The run time needed to recover parameters is approximately 7 minutes on a 2020 Macbook Pro. This is about a 10x slowdown when compared to the simple DDM recovery. This increase in run time is due to inclusion of across-trial variability in the drift rate. As discussed in Section “Across-trial variability,” including across-trial variability in the drift rate involves an integration over many likelihood functions which covers the distribution of drift rates. We find that \(N_{\mu } = 10\) integration points is sufficient for parameter recovery, meaning that we need to solve for 10 likelihood functions, leading to our 10x slowdown. Across-trial variability in the start point contributes nothing to the run time, while the non-decision variability causes only a tiny increase in run time.

Leaky integration

The third model we recover parameters from is the leakage model discussed in Section “Pre-coded models.” Recovering the leakage parameter from a single condition EAM can be challenging, so we instead simulate a slightly more complicated data set with two conditions: low decision threshold \(b_{1}\) (condition 1) and high decision threshold \(b_{2}\) (condition 2). This mimics a speed/accuracy trade-off scenario. The remaining parameters are shared between the two conditions and only the threshold parameter b differs between the two simulated conditions.
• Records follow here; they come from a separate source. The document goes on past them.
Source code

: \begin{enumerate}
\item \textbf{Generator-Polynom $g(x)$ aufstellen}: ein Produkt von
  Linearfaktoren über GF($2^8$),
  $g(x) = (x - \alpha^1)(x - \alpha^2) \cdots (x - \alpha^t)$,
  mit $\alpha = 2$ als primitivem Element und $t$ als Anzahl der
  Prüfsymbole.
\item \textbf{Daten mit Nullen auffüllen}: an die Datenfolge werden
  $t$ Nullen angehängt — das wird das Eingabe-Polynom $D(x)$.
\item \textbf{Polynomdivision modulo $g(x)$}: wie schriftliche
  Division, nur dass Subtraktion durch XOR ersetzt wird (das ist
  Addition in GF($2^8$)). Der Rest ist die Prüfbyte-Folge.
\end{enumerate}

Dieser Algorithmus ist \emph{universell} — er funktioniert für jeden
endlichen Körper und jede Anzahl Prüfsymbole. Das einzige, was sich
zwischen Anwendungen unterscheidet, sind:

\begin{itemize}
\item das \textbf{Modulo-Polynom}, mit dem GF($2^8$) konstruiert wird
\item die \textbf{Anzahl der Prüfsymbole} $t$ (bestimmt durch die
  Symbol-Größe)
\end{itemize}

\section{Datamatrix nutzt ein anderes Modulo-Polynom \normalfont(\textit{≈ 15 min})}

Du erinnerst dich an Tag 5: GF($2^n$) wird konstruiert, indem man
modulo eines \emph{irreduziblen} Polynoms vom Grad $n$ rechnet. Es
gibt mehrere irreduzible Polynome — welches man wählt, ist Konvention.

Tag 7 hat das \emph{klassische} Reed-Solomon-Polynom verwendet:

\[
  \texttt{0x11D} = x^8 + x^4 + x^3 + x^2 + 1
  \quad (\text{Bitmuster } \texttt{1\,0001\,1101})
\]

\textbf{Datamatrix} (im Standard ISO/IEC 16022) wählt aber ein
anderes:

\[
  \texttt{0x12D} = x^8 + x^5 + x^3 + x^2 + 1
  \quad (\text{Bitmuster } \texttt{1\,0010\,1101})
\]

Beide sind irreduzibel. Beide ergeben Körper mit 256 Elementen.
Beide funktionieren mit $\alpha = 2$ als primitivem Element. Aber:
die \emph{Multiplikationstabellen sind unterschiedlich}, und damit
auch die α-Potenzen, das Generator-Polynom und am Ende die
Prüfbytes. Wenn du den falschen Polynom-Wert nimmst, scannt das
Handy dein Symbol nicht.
To validate PyBEAM’s parameter recovery for the leakage EAM, we follow the process outlined at the beginning of the results section. We simulate 500 data points for each condition (1000 total data points). Then, we use PyBEAM to find the model parameters which best describe this data. We report the results of parameter recovery in Fig. 5.

Fig. 5
figure 5

Results from the leaky integration example. A) Likelihood validation (A1) and posterior predictive (A2) for condition 1, low caution. In A1, we plot the PyBEAM solution in red and the analytic solution in blue. In A2, the PyBEAM data fit is in red while the simulated data is grey. B) Likelihood validation (B1) and posterior predictive (B2) for condition 2, high caution. Colors have same meaning as in A. C) Posteriors for both conditions. Vertical blue lines indicate the true parameter values, while the grey bars are the PyBEAM posteriors. The non-decision time (C1), relative start (C2), drift (C3), and leakage (C4) posteriors are shared between conditions with true values of \(t_{nd}=0.25\), \(w=0.5\), \(\mu = 1\), and \(l = 3\), respectively. The threshold locations for the low caution \(b_{1}\) and high caution \(b_{2}\) conditions are displayed in C5 and C6, with true values of \(b_{1} = 0.5\) and \(b_{2}\) = 0.75, respectively

In panel groups A and B of Fig. 5, we report the likelihood validation and posterior predictive plots for condition 1 (low b) and condition 2 (high b), respectively. As with the previous example, likelihood validation compares the PyBEAM likelihood to the analytic (Buonocore, Giorno, Nobile, & Ricciardi, 1990; Smith, 2000) for the known generating parameters while the posterior predictive panels compare the data to the RT distributions resulting from the PyBEAM model fits. Results demonstrate that once again, PyBEAM produces highly accurate likelihood functions and fits the generating data well.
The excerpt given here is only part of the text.